PROMPT:
Select all lines holding the word "mangrove" from the entries that follow.
ENTRIES PROVIDED below:
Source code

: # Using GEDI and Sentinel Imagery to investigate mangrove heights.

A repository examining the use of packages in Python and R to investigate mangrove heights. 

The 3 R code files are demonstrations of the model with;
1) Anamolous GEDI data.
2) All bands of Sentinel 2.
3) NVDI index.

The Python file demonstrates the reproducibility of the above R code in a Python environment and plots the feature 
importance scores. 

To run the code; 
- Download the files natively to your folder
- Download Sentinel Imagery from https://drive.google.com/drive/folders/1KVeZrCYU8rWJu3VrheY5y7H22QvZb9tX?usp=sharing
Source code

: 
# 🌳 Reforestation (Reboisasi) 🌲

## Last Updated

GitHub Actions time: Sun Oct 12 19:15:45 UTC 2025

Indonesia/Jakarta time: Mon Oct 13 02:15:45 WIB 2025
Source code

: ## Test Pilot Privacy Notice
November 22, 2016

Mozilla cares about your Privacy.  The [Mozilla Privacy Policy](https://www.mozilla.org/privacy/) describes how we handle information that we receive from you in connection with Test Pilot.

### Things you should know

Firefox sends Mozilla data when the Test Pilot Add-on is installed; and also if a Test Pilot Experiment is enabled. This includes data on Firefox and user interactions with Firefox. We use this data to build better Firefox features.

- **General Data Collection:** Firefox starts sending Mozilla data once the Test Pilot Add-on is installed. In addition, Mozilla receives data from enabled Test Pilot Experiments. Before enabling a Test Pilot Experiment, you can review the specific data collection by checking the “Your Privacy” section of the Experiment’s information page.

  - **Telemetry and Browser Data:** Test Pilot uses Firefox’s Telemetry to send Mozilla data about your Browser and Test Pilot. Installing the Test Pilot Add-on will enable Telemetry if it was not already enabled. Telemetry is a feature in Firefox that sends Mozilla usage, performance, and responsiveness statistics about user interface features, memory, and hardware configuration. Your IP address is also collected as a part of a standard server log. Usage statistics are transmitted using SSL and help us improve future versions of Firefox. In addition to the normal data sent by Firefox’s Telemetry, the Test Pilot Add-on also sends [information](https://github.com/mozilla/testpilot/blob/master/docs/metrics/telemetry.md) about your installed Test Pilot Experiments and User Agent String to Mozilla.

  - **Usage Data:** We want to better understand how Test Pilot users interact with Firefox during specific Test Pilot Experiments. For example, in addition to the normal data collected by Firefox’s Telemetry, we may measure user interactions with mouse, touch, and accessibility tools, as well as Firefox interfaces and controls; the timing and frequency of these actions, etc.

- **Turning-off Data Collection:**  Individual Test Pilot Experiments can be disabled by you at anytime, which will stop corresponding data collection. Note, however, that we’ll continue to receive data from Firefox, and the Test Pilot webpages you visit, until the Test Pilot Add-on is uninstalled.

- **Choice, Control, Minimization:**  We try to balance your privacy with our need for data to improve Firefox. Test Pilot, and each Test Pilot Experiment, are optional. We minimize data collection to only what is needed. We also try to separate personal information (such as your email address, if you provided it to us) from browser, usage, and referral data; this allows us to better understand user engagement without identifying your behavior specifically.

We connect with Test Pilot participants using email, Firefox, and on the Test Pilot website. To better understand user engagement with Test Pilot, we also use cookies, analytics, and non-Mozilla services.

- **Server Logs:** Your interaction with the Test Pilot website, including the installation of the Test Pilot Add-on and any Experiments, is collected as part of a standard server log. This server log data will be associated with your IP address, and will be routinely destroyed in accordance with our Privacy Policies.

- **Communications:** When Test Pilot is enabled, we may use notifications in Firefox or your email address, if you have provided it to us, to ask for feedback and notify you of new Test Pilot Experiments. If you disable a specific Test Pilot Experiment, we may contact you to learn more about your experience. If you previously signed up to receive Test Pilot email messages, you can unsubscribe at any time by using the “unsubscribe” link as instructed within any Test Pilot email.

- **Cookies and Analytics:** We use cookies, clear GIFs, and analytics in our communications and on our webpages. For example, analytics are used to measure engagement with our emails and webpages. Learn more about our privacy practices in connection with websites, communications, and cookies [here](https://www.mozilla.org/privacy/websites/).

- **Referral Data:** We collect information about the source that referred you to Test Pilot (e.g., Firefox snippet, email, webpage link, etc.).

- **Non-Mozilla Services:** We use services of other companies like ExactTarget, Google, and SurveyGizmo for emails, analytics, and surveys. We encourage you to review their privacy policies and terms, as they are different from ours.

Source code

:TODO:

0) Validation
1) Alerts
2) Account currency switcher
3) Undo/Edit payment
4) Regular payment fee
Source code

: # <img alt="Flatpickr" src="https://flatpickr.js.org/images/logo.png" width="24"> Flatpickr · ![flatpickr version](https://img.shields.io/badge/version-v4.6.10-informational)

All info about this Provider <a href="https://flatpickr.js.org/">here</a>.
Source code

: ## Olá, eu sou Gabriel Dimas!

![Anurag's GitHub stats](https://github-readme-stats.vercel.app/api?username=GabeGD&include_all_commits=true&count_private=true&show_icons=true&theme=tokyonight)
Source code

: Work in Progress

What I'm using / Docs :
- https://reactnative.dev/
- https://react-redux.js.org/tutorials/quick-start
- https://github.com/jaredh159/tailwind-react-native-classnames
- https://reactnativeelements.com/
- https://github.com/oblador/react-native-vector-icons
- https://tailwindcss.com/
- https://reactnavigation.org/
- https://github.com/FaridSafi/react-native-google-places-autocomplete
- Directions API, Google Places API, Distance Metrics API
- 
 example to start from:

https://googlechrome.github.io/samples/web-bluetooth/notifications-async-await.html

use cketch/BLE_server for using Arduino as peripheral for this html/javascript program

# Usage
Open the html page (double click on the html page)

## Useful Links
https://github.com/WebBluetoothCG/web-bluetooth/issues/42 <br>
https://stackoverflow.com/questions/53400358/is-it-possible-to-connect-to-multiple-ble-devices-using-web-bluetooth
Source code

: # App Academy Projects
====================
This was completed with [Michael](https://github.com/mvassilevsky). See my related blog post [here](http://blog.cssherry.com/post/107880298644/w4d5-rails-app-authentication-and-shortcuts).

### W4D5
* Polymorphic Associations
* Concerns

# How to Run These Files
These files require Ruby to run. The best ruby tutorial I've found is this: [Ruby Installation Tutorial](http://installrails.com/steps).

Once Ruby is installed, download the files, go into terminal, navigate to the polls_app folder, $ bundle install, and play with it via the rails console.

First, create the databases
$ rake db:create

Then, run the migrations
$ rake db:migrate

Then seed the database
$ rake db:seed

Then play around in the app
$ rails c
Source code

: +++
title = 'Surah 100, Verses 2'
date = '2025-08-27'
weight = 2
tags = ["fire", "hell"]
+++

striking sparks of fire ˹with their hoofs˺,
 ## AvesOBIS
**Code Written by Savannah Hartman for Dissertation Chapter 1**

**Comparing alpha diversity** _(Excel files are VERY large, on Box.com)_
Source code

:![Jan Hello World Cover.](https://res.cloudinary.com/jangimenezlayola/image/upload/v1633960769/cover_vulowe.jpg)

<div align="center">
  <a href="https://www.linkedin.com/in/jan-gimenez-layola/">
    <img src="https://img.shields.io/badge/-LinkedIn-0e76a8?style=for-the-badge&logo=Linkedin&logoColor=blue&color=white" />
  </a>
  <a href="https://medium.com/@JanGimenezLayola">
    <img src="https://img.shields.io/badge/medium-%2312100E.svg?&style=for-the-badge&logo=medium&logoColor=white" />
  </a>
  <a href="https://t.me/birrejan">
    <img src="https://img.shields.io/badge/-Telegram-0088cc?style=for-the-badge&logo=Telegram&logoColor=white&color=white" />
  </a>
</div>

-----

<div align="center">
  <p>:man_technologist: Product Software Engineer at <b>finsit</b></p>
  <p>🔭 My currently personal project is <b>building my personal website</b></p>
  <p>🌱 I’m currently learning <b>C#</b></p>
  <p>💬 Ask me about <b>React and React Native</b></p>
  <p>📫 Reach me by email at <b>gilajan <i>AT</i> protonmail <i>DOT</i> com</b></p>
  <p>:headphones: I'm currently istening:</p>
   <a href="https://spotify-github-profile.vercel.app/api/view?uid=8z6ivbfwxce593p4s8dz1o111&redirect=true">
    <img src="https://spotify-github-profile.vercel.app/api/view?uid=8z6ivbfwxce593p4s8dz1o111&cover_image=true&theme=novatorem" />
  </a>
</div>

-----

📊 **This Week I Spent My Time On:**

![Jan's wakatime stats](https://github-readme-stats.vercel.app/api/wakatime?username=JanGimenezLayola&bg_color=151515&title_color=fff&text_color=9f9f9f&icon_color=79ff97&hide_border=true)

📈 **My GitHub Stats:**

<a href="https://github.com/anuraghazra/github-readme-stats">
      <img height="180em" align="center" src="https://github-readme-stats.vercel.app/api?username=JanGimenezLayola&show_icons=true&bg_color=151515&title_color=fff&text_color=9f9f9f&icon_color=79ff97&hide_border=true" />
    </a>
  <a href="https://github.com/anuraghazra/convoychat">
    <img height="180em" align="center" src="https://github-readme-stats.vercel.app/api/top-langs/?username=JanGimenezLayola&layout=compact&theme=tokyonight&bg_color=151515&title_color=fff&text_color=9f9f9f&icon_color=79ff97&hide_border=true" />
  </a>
End of ENTRIES PROVIDED.
RESPONSE TO THE EXERCISE:
: # Using GEDI and Sentinel Imagery to investigate mangrove heights.
A repository examining the use of packages in Python and R to investigate mangrove heights. 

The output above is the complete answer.